Where the officers of the United States charged with the matter
have refused the offer of a patentee for the use of his invention,
and have declined to use it, and, proceeding independently, make
and use articles designed by themselves, which the patentee claims
embody his invention, there is no implied contract on the part of
the government to pay for the use of the invention; in the absence
of such contract, the Court of Claims could not take cognizance of
the claim of an inventor for infringement of his patent prior to
the passage of the act of June 25, 1910.
While the petitions in this case must be dismissed because the
claims are based on an implied contract which has not been proved,
the judgment of dismissal should be without prejudice to claimant's
right to present his claim for infringement of his patent under the
Act of June 25, 1910, c. 423, 36 Stat. 851.
49 Ct.Cl.19 affirmed.
The facts, which involve a claim against the United States for
infringement of patent rights in connection with postage stamp
holders, are stated in the opinion.
Page 240 U. S. 538
MR. JUSTICE HUGHES delivered the opinion of the Court.
The claimant, in the year 1906, brought his petition to recover
upon the basis of an implied contract for the alleged use by the
government of his patented invention, consisting of a stamp holder.
The claim was for profits alleged to have been made between April
16, 1900, and June 30, 1905. Another petition was filed, in 1911,
upon the same basis, to recover profits for the period between June
30, 1905, and June 30, 1910. Motion to consolidate the two suits,
as involving the same issues, was granted. Upon hearing, the court
made findings of fact, and held that the plaintiff was not entitled
to recover. 49 Ct.Cls.19.
The court found that, under date of January 4, 1898, Letters
Patent No. 596,656 had been issued to the claimant for improvement
in stamp holders. Models of the proposed stamp book and an
explanatory pamphlet were submitted to the Third Assistant
Postmaster-General with the suggestion that the Post Office
Department should adopt this method of handling and selling stamps.
That officer, on June 17, 1898, returned the books to the claimant,
saying: "The Department does not deem it expedient to sell stamps
in this way." The claimant, on July 14, 1898, replied, stating that
the descriptive pamphlet and the model stamp books formerly
transmitted did not fully show the invention, and that he requested
a personal interview. Two days later, the government responded as
follows:
"Your plan for booking and selling stamps is well understood;
your explanation of it could not be clearer; but, as stated in a
former letter to you, the
Page 240 U. S. 539
Department does not wish to adopt it."
In June, 1899, the adoption of the claimant's device was again
suggested to the Post Office Department, and the Department replied
that it adhered to its former decision. On July 1, 1899, Edwin C.

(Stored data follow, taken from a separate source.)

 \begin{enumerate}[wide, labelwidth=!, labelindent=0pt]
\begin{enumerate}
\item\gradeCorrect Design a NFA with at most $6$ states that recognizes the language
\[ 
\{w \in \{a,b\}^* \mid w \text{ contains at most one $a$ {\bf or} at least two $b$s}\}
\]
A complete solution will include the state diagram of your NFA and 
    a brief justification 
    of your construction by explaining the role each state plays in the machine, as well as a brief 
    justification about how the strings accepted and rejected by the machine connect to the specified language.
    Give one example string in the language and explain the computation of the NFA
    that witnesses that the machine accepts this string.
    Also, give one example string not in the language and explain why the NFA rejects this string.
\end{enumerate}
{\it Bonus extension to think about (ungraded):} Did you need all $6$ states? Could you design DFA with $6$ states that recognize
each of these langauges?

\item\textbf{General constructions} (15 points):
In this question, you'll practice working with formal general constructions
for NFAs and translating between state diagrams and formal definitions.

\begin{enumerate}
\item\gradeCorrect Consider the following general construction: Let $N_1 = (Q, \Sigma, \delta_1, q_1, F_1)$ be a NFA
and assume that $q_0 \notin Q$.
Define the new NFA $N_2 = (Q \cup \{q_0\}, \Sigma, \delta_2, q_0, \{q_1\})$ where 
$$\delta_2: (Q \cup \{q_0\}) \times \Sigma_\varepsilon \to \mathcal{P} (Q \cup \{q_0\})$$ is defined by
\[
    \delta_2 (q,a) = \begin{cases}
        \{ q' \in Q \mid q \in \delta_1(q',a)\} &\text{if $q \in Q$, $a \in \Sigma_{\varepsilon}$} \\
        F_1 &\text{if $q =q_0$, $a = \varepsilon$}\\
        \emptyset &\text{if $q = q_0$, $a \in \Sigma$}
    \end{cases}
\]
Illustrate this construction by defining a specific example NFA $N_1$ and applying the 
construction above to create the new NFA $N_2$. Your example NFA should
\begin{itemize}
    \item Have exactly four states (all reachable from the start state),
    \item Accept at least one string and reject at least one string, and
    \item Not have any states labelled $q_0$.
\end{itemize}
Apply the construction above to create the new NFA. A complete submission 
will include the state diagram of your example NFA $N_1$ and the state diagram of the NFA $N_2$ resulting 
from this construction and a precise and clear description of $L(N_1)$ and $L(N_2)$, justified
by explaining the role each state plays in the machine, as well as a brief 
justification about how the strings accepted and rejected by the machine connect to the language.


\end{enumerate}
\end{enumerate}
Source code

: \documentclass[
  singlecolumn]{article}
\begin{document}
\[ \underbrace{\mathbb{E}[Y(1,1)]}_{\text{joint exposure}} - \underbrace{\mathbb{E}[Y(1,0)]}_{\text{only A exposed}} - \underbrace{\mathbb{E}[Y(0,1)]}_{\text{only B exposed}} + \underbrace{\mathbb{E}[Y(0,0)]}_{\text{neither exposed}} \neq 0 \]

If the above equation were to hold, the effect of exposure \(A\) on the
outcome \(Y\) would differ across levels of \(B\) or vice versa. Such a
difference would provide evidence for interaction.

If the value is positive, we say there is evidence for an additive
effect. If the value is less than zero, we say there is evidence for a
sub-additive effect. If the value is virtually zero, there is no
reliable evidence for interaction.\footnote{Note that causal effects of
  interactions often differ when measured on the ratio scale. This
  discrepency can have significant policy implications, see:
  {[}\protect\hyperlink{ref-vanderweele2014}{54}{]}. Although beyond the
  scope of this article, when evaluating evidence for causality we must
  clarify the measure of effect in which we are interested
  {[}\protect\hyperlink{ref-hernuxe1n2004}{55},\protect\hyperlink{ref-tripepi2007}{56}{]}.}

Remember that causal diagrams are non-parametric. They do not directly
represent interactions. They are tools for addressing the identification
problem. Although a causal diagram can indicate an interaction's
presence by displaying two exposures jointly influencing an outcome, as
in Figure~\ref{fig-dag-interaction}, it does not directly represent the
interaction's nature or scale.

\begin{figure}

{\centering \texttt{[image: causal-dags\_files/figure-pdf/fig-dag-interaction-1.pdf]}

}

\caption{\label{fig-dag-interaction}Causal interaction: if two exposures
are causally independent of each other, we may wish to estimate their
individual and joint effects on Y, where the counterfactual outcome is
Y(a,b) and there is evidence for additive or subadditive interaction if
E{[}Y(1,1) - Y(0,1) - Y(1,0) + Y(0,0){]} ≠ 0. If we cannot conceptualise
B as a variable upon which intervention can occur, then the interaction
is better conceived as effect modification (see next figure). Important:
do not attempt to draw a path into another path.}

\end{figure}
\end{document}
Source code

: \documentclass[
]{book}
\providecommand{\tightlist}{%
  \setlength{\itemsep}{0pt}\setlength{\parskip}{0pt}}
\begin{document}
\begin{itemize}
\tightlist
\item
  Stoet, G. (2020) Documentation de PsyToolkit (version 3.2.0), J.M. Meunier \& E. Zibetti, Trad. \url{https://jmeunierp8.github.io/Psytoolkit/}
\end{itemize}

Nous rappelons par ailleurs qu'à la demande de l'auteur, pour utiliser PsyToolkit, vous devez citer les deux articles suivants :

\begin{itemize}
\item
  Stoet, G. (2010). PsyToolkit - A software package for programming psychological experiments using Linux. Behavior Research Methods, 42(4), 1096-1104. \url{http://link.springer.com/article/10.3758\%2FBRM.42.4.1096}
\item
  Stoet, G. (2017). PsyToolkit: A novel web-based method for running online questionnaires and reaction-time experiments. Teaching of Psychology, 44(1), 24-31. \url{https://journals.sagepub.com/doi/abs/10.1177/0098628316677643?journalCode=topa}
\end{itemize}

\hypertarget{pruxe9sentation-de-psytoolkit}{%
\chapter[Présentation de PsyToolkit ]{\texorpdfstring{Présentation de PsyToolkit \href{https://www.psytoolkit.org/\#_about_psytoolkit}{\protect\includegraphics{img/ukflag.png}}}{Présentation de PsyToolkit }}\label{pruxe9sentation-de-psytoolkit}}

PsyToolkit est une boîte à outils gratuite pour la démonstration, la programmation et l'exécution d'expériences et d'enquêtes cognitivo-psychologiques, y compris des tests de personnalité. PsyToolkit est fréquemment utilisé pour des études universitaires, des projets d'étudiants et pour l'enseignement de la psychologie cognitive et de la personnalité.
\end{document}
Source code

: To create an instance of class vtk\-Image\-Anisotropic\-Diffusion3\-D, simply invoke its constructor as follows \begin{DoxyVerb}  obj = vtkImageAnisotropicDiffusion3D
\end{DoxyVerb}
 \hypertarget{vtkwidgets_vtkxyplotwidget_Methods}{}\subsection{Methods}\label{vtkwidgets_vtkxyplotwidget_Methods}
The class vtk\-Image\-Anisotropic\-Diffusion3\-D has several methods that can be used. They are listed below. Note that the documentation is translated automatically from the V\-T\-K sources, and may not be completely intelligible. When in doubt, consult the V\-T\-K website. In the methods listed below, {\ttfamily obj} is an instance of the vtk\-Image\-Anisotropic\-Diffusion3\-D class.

Madden was appointed Third Assistant Postmaster-General, and he
held office until March, 1907. Soon after his appointment, he took
under consideration the manufacture and sale of postage stamp
books. He designed, without actual knowledge of the existence of
the claimant's patent or of the correspondence with the Department
relating to it, the stamp book now in departmental use. This stamp
book was transmitted by Mr. Madden to the Bureau of Printing and
Engraving with an inquiry as to the possibility of its manufacture,
the details of manufacture being left to that Bureau. It prepared
plans accordingly. After the public announcement that the
Department would begin the public sale of two-cent stamps in book
form, Mr. Madden learned for the first time that it was claimed
that there were letters patent covering the proposed stamp book,
and before issuing the same to the public, he requested the
Assistant Attorney General for the Department to examine all such
claims and letters patent, and to advise him whether his book would
constitute an infringement. The Assistant Attorney General advised
him to proceed with the public sale as contemplated; that the stamp
book to be issued was not covered by any previous patents. Both he
and Mr. Madded examined the patents of the claimant, and Mr. Madden
also examined the correspondence on file. From the beginning, the
latter insisted that the invention of the stamp book issued by the
Department was his own, being independent of the claimant's patent.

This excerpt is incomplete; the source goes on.